→ Information given
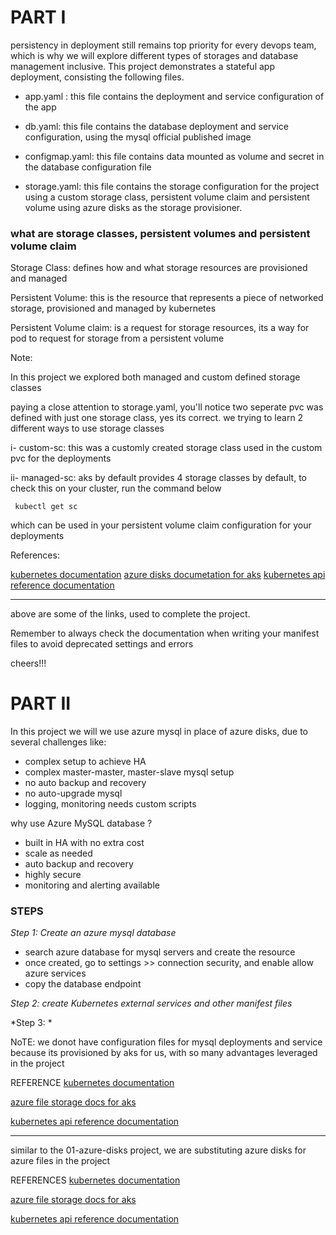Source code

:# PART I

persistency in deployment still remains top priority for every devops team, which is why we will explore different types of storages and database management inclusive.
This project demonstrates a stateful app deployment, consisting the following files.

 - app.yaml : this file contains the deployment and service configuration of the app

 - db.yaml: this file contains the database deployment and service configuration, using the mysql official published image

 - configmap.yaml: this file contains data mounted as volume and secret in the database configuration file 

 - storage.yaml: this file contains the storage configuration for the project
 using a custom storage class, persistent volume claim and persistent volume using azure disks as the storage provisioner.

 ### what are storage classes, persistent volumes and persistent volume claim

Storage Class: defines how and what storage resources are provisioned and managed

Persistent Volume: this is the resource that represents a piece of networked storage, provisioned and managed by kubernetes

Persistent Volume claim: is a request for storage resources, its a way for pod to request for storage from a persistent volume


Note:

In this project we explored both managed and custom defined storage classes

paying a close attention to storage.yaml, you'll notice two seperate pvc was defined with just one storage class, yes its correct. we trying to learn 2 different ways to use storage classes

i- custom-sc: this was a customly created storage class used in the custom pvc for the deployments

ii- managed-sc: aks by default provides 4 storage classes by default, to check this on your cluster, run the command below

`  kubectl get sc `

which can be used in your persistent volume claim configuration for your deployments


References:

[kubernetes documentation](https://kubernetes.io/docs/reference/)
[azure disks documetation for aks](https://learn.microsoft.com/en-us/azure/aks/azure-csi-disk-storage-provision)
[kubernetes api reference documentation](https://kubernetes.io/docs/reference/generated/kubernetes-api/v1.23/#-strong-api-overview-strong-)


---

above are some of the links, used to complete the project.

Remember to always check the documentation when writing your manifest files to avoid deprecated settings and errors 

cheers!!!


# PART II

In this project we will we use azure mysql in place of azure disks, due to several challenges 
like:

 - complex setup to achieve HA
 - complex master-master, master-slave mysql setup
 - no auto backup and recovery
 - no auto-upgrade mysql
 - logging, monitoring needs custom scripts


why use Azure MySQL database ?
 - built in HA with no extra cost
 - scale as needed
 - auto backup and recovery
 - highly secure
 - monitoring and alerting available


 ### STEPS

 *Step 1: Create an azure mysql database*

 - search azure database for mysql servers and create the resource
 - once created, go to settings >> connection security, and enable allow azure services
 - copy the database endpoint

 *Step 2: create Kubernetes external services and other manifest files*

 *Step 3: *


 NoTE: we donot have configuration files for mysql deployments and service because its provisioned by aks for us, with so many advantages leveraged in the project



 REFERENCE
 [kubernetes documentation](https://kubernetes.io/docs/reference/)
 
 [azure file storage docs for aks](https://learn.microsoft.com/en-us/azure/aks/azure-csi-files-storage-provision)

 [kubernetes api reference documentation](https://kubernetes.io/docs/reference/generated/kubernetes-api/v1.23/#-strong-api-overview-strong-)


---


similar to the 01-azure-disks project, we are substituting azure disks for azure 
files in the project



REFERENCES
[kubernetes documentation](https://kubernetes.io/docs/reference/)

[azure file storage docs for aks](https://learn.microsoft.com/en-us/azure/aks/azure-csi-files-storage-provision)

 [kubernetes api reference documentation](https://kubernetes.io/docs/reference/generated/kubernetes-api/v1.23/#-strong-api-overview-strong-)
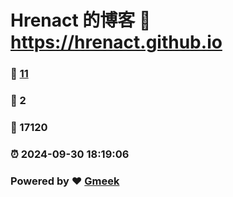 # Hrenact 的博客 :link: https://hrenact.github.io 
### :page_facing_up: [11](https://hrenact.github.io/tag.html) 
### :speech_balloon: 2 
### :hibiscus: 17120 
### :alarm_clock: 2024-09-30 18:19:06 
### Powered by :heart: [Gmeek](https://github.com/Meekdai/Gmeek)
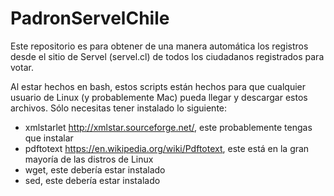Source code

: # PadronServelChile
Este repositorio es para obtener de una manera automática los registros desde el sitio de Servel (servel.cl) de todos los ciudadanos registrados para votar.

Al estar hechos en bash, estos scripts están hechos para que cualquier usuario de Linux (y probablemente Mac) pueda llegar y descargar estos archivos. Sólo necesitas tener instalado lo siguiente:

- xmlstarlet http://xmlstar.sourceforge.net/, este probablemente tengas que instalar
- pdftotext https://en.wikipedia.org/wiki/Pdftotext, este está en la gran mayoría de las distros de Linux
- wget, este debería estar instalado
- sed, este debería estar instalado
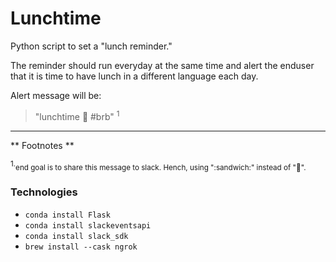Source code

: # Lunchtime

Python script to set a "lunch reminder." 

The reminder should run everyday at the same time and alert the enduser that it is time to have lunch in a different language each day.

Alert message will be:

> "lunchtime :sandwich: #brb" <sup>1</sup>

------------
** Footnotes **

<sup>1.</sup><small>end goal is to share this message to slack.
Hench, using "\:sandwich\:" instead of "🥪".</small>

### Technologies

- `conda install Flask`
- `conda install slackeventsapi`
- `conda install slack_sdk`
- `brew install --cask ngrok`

→ What is expected
For the listing above, print only the lines starting at the line containing "### what are" and ending at the line containing "ii- managed-sc: aks", exactly, both included.

→ Response to the task
 ### what are storage classes, persistent volumes and persistent volume claim

Storage Class: defines how and what storage resources are provisioned and managed

Persistent Volume: this is the resource that represents a piece of networked storage, provisioned and managed by kubernetes

Persistent Volume claim: is a request for storage resources, its a way for pod to request for storage from a persistent volume


Note:

In this project we explored both managed and custom defined storage classes

paying a close attention to storage.yaml, you'll notice two seperate pvc was defined with just one storage class, yes its correct. we trying to learn 2 different ways to use storage classes

i- custom-sc: this was a customly created storage class used in the custom pvc for the deployments

ii- managed-sc: aks by default provides 4 storage classes by default, to check this on your cluster, run the command below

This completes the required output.